## Problem details
Working from the start of the listing, please write out exactly the lines through the one that holds "or sitting down", both included, and omit all pictures.

....................

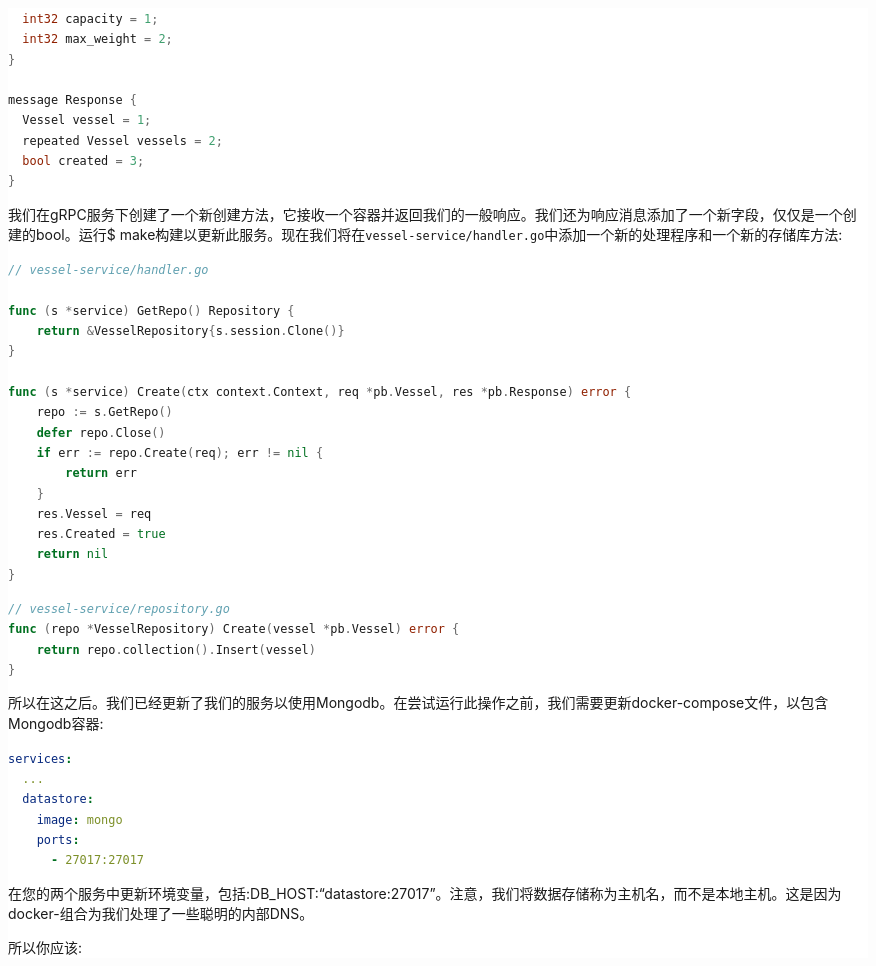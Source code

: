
 ```go
  int32 capacity = 1;
  int32 max_weight = 2;
}

message Response {
  Vessel vessel = 1;
  repeated Vessel vessels = 2;
  bool created = 3;
}
```

我们在gRPC服务下创建了一个新创建方法，它接收一个容器并返回我们的一般响应。我们还为响应消息添加了一个新字段，仅仅是一个创建的bool。运行$ make构建以更新此服务。现在我们将在`vessel-service/handler.go`中添加一个新的处理程序和一个新的存储库方法:

```go
// vessel-service/handler.go

func (s *service) GetRepo() Repository {
    return &VesselRepository{s.session.Clone()}
}

func (s *service) Create(ctx context.Context, req *pb.Vessel, res *pb.Response) error {
    repo := s.GetRepo()
    defer repo.Close()
	if err := repo.Create(req); err != nil {
		return err
	}
	res.Vessel = req
	res.Created = true
	return nil
}
```

```go
// vessel-service/repository.go
func (repo *VesselRepository) Create(vessel *pb.Vessel) error {
	return repo.collection().Insert(vessel)
}
```

所以在这之后。我们已经更新了我们的服务以使用Mongodb。在尝试运行此操作之前，我们需要更新docker-compose文件，以包含Mongodb容器:

```yaml
services:
  ...
  datastore:
    image: mongo
    ports:
      - 27017:27017
```

在您的两个服务中更新环境变量，包括:DB_HOST:“datastore:27017”。注意，我们将数据存储称为主机名，而不是本地主机。这是因为docker-组合为我们处理了一些聪明的内部DNS。

所以你应该:
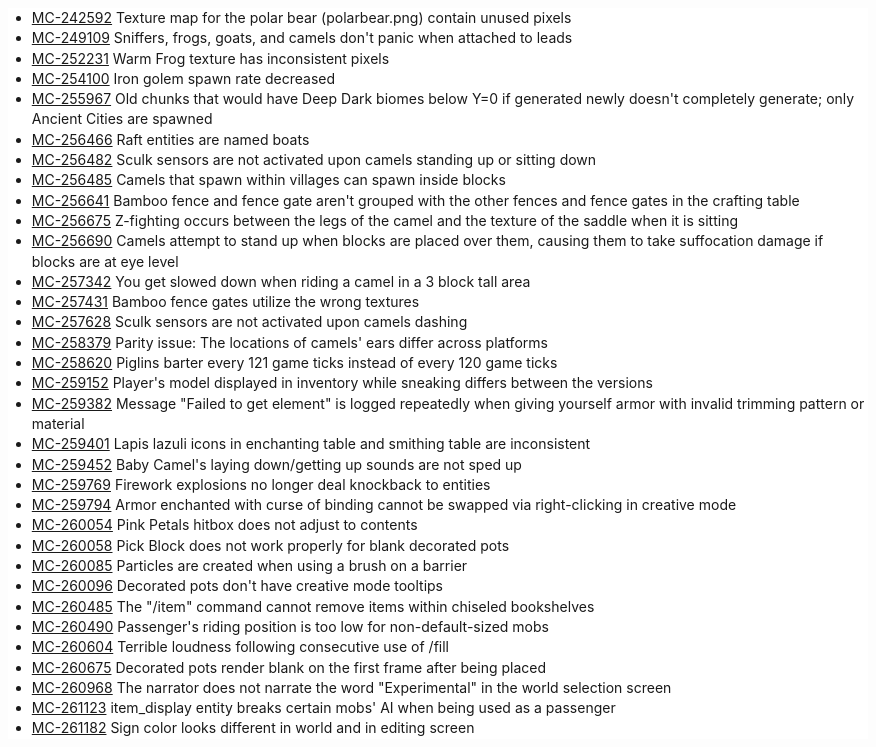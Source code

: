 -   [MC-242592](https://bugs.mojang.com/browse/MC-242592) Texture map for the polar bear (polarbear.png) contain unused pixels
-   [MC-249109](https://bugs.mojang.com/browse/MC-249109) Sniffers, frogs, goats, and camels don't panic when attached to leads
-   [MC-252231](https://bugs.mojang.com/browse/MC-252231) Warm Frog texture has inconsistent pixels
-   [MC-254100](https://bugs.mojang.com/browse/MC-254100) Iron golem spawn rate decreased
-   [MC-255967](https://bugs.mojang.com/browse/MC-255967) Old chunks that would have Deep Dark biomes below Y=0 if generated newly doesn't completely generate; only Ancient Cities are spawned
-   [MC-256466](https://bugs.mojang.com/browse/MC-256466) Raft entities are named boats
-   [MC-256482](https://bugs.mojang.com/browse/MC-256482) Sculk sensors are not activated upon camels standing up or sitting down
-   [MC-256485](https://bugs.mojang.com/browse/MC-256485) Camels that spawn within villages can spawn inside blocks
-   [MC-256641](https://bugs.mojang.com/browse/MC-256641) Bamboo fence and fence gate aren't grouped with the other fences and fence gates in the crafting table
-   [MC-256675](https://bugs.mojang.com/browse/MC-256675) Z-fighting occurs between the legs of the camel and the texture of the saddle when it is sitting
-   [MC-256690](https://bugs.mojang.com/browse/MC-256690) Camels attempt to stand up when blocks are placed over them, causing them to take suffocation damage if blocks are at eye level
-   [MC-257342](https://bugs.mojang.com/browse/MC-257342) You get slowed down when riding a camel in a 3 block tall area
-   [MC-257431](https://bugs.mojang.com/browse/MC-257431) Bamboo fence gates utilize the wrong textures
-   [MC-257628](https://bugs.mojang.com/browse/MC-257628) Sculk sensors are not activated upon camels dashing
-   [MC-258379](https://bugs.mojang.com/browse/MC-258379) Parity issue: The locations of camels' ears differ across platforms
-   [MC-258620](https://bugs.mojang.com/browse/MC-258620) Piglins barter every 121 game ticks instead of every 120 game ticks
-   [MC-259152](https://bugs.mojang.com/browse/MC-259152) Player's model displayed in inventory while sneaking differs between the versions
-   [MC-259382](https://bugs.mojang.com/browse/MC-259382) Message "Failed to get element" is logged repeatedly when giving yourself armor with invalid trimming pattern or material
-   [MC-259401](https://bugs.mojang.com/browse/MC-259401) Lapis lazuli icons in enchanting table and smithing table are inconsistent
-   [MC-259452](https://bugs.mojang.com/browse/MC-259452) Baby Camel's laying down/getting up sounds are not sped up
-   [MC-259769](https://bugs.mojang.com/browse/MC-259769) Firework explosions no longer deal knockback to entities
-   [MC-259794](https://bugs.mojang.com/browse/MC-259794) Armor enchanted with curse of binding cannot be swapped via right-clicking in creative mode
-   [MC-260054](https://bugs.mojang.com/browse/MC-260054) Pink Petals hitbox does not adjust to contents
-   [MC-260058](https://bugs.mojang.com/browse/MC-260058) Pick Block does not work properly for blank decorated pots
-   [MC-260085](https://bugs.mojang.com/browse/MC-260085) Particles are created when using a brush on a barrier
-   [MC-260096](https://bugs.mojang.com/browse/MC-260096) Decorated pots don't have creative mode tooltips
-   [MC-260485](https://bugs.mojang.com/browse/MC-260485) The "/item" command cannot remove items within chiseled bookshelves
-   [MC-260490](https://bugs.mojang.com/browse/MC-260490) Passenger's riding position is too low for non-default-sized mobs
-   [MC-260604](https://bugs.mojang.com/browse/MC-260604) Terrible loudness following consecutive use of /fill
-   [MC-260675](https://bugs.mojang.com/browse/MC-260675) Decorated pots render blank on the first frame after being placed
-   [MC-260968](https://bugs.mojang.com/browse/MC-260968) The narrator does not narrate the word "Experimental" in the world selection screen
-   [MC-261123](https://bugs.mojang.com/browse/MC-261123) item\_display entity breaks certain mobs' AI when being used as a passenger
-   [MC-261182](https://bugs.mojang.com/browse/MC-261182) Sign color looks different in world and in editing screen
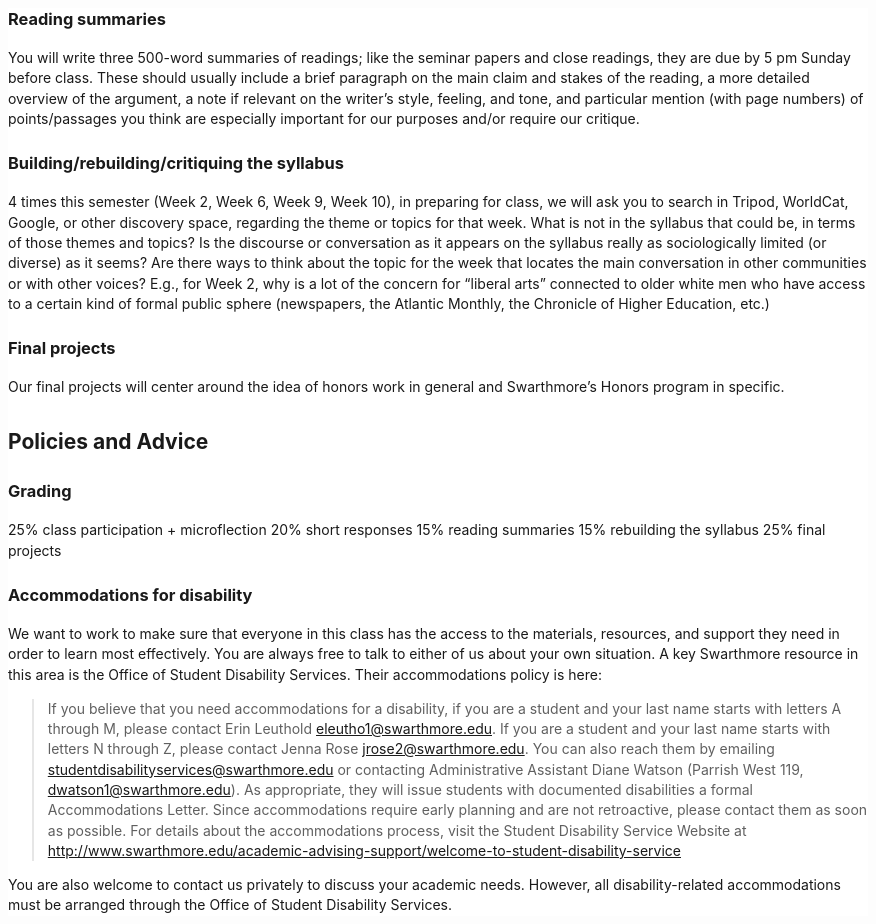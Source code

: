 ### Reading summaries
You will write three 500-word  summaries of readings; like the seminar papers and close readings, they are due by 5 pm Sunday before class. These should usually include a brief paragraph on the main claim and stakes of the reading, a more detailed overview of the argument, a note if relevant on the writer’s style, feeling, and tone, and particular mention (with page numbers) of points/passages you think are especially important for our purposes
and/or require our critique.

### Building/rebuilding/critiquing the syllabus
4 times this semester (Week 2, Week 6, Week 9, Week 10), in preparing for class, we will ask you to search in Tripod, WorldCat, Google, or other discovery space, regarding the theme or topics for that week. What is not in the syllabus that could be, in terms of those themes and topics? Is the discourse or conversation as it appears on the syllabus really as sociologically limited (or diverse) as it seems? Are there ways to think about the topic for the week that locates the main conversation in other communities or with other voices? E.g., for Week 2, why is a lot of the concern for “liberal arts” connected to older white men who have access to a certain kind of formal public sphere (newspapers, the Atlantic Monthly, the Chronicle of Higher Education, etc.)

### Final projects
Our final projects will center around the idea of honors work in general and Swarthmore’s Honors program in specific.

## Policies and Advice

### Grading
25% class participation + microflection
20% short responses
15% reading summaries
15% rebuilding the syllabus
25% final projects

### Accommodations for disability
We want to work to make sure that everyone in this class has the access to the materials, resources, and support they need in order to learn most effectively. You are always free to talk to either of us about your own situation.  A key Swarthmore resource in this area is the Office of Student Disability Services. Their accommodations policy is here:

> If you believe that you need accommodations for a disability, if you are a student and your last name starts with letters A through M, please contact Erin Leuthold eleutho1@swarthmore.edu. If you are a student and your last name starts with letters N through Z, please contact Jenna Rose jrose2@swarthmore.edu. You can also reach them by emailing studentdisabilityservices@swarthmore.edu or contacting Administrative Assistant Diane Watson (Parrish West 119, dwatson1@swarthmore.edu). As appropriate, they will issue students with documented disabilities a formal Accommodations Letter. Since accommodations require early planning and are not retroactive, please contact them as soon as possible. For details about the accommodations process, visit the Student Disability Service Website at
http://www.swarthmore.edu/academic-advising-support/welcome-to-student-disability-service

You are also welcome to contact us privately to discuss your academic needs. However, all disability-related accommodations must be arranged through the Office of
Student Disability Services.
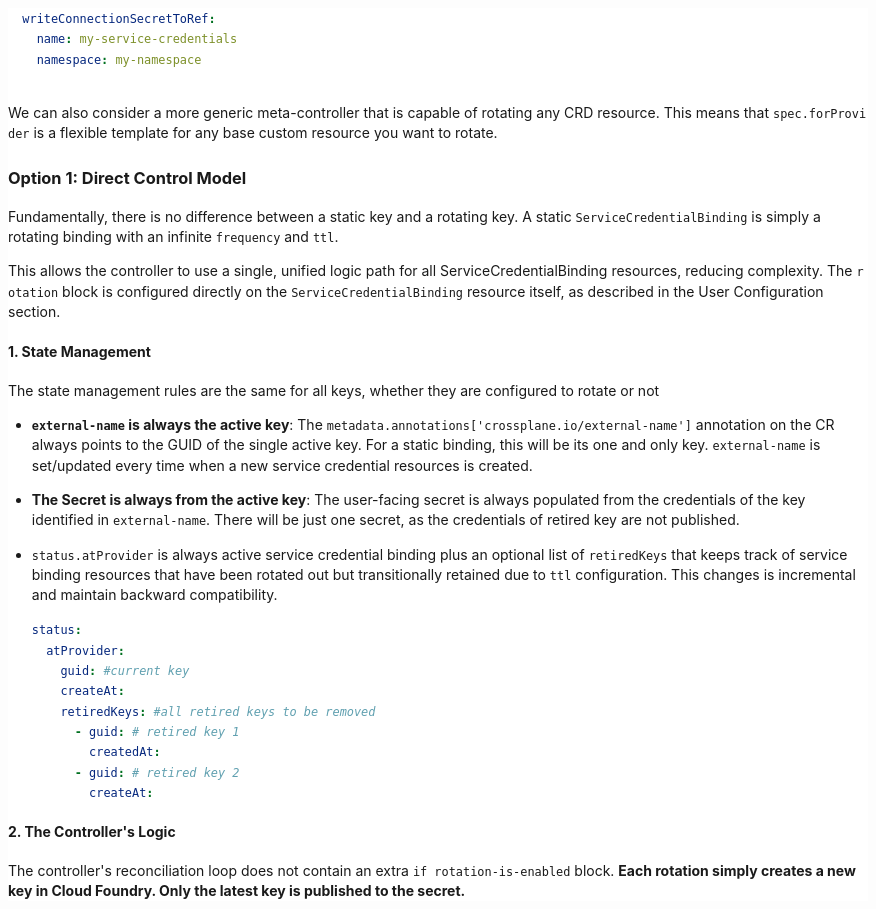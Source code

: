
 ```yaml
  writeConnectionSecretToRef:
    name: my-service-credentials
    namespace: my-namespace
  
```  

We can also consider a more generic meta-controller that is capable of rotating any CRD resource. This means that `spec.forProvider` is a flexible template for any base custom resource you want to rotate. 

### Option 1: Direct Control Model

Fundamentally, there is no difference between a static key and a rotating key. A static `ServiceCredentialBinding` is simply a rotating binding with an infinite `frequency` and `ttl`.

This allows the controller to use a single, unified logic path for all ServiceCredentialBinding resources,  reducing complexity. The `rotation` block is configured directly on the `ServiceCredentialBinding` resource itself, as described in the User Configuration section.

#### 1. State Management

The state management rules are the same for all keys, whether they are configured to rotate or not

-   **`external-name` is always the active key**: The `metadata.annotations['crossplane.io/external-name']` annotation on the CR always points to the GUID of the single active key. For a static binding, this will be its one and only key. `external-name` is set/updated every time when a new service credential resources is created.

-   **The Secret is always from the active key**: The user-facing secret is always populated from the credentials of the key identified in `external-name`. There will be just one secret, as the credentials of retired key are not published.

-   `status.atProvider` is always active service credential binding plus an optional list of `retiredKeys` that keeps track of service binding resources that have been rotated out but transitionally retained due to `ttl` configuration. This changes is incremental and maintain backward compatibility.  
    ```yaml
    status:
      atProvider:
        guid: #current key
        createAt:
        retiredKeys: #all retired keys to be removed
          - guid: # retired key 1
            createdAt:
          - guid: # retired key 2
            createAt:
    ```

#### 2. The Controller's Logic

The controller's reconciliation loop does not contain an extra `if rotation-is-enabled` block. **Each rotation simply creates a new key in Cloud Foundry. Only the latest key is published to the secret.**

....................

## Completed task
Source code

:
 ```go
  int32 capacity = 1;
  int32 max_weight = 2;
}

message Response {
  Vessel vessel = 1;
  repeated Vessel vessels = 2;
  bool created = 3;
}
```

我们在gRPC服务下创建了一个新创建方法，它接收一个容器并返回我们的一般响应。我们还为响应消息添加了一个新字段，仅仅是一个创建的bool。运行$ make构建以更新此服务。现在我们将在`vessel-service/handler.go`中添加一个新的处理程序和一个新的存储库方法:

```go
// vessel-service/handler.go

func (s *service) GetRepo() Repository {
    return &VesselRepository{s.session.Clone()}
}

func (s *service) Create(ctx context.Context, req *pb.Vessel, res *pb.Response) error {
    repo := s.GetRepo()
    defer repo.Close()
	if err := repo.Create(req); err != nil {
		return err
	}
	res.Vessel = req
	res.Created = true
	return nil
}
```

```go
// vessel-service/repository.go
func (repo *VesselRepository) Create(vessel *pb.Vessel) error {
	return repo.collection().Insert(vessel)
}
```

所以在这之后。我们已经更新了我们的服务以使用Mongodb。在尝试运行此操作之前，我们需要更新docker-compose文件，以包含Mongodb容器:

```yaml
services:
  ...
  datastore:
    image: mongo
    ports:
      - 27017:27017
```

在您的两个服务中更新环境变量，包括:DB_HOST:“datastore:27017”。注意，我们将数据存储称为主机名，而不是本地主机。这是因为docker-组合为我们处理了一些聪明的内部DNS。

所以你应该:
Source code

: -   [MC-242592](https://bugs.mojang.com/browse/MC-242592) Texture map for the polar bear (polarbear.png) contain unused pixels
-   [MC-249109](https://bugs.mojang.com/browse/MC-249109) Sniffers, frogs, goats, and camels don't panic when attached to leads
-   [MC-252231](https://bugs.mojang.com/browse/MC-252231) Warm Frog texture has inconsistent pixels
-   [MC-254100](https://bugs.mojang.com/browse/MC-254100) Iron golem spawn rate decreased
-   [MC-255967](https://bugs.mojang.com/browse/MC-255967) Old chunks that would have Deep Dark biomes below Y=0 if generated newly doesn't completely generate; only Ancient Cities are spawned
-   [MC-256466](https://bugs.mojang.com/browse/MC-256466) Raft entities are named boats
-   [MC-256482](https://bugs.mojang.com/browse/MC-256482) Sculk sensors are not activated upon camels standing up or sitting down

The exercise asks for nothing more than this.